**EXERCISE REQUIREMENTS**:
Locate the lines of the listing below that hold "vraag", then copy each of them.
—————
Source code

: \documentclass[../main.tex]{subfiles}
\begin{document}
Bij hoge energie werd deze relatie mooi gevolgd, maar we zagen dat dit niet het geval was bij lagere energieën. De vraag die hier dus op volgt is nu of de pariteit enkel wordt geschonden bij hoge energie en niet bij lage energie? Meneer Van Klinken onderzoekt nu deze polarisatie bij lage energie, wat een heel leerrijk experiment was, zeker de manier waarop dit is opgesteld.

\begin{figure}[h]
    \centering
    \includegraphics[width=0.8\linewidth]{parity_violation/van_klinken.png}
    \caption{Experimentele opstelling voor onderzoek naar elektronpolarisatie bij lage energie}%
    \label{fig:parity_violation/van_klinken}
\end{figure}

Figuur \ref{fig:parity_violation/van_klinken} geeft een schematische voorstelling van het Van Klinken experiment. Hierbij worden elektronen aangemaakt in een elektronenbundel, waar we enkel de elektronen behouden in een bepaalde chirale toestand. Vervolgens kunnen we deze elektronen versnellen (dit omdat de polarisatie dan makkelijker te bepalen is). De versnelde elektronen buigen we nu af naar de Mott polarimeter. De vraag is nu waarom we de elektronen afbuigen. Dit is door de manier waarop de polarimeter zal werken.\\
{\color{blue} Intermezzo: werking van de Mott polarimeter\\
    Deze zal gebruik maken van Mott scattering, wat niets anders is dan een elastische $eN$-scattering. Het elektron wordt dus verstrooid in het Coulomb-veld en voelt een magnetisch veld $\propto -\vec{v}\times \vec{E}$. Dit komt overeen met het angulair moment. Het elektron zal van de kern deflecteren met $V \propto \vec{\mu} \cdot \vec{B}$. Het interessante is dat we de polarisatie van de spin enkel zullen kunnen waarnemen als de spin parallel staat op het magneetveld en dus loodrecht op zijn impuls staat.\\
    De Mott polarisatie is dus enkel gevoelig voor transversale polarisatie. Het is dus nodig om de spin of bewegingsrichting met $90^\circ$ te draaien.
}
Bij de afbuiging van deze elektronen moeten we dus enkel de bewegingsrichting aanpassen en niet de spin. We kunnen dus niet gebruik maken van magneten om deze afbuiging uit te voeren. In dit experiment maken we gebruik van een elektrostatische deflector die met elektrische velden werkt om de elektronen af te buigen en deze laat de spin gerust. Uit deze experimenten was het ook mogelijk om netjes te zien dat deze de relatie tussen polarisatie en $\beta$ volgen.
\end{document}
—————
**RESULT FOR THIS TASK**:
Bij hoge energie werd deze relatie mooi gevolgd, maar we zagen dat dit niet het geval was bij lagere energieën. De vraag die hier dus op volgt is nu of de pariteit enkel wordt geschonden bij hoge energie en niet bij lage energie? Meneer Van Klinken onderzoekt nu deze polarisatie bij lage energie, wat een heel leerrijk experiment was, zeker de manier waarop dit is opgesteld.
Figuur \ref{fig:parity_violation/van_klinken} geeft een schematische voorstelling van het Van Klinken experiment. Hierbij worden elektronen aangemaakt in een elektronenbundel, waar we enkel de elektronen behouden in een bepaalde chirale toestand. Vervolgens kunnen we deze elektronen versnellen (dit omdat de polarisatie dan makkelijker te bepalen is). De versnelde elektronen buigen we nu af naar de Mott polarimeter. De vraag is nu waarom we de elektronen afbuigen. Dit is door de manier waarop de polarimeter zal werken.\\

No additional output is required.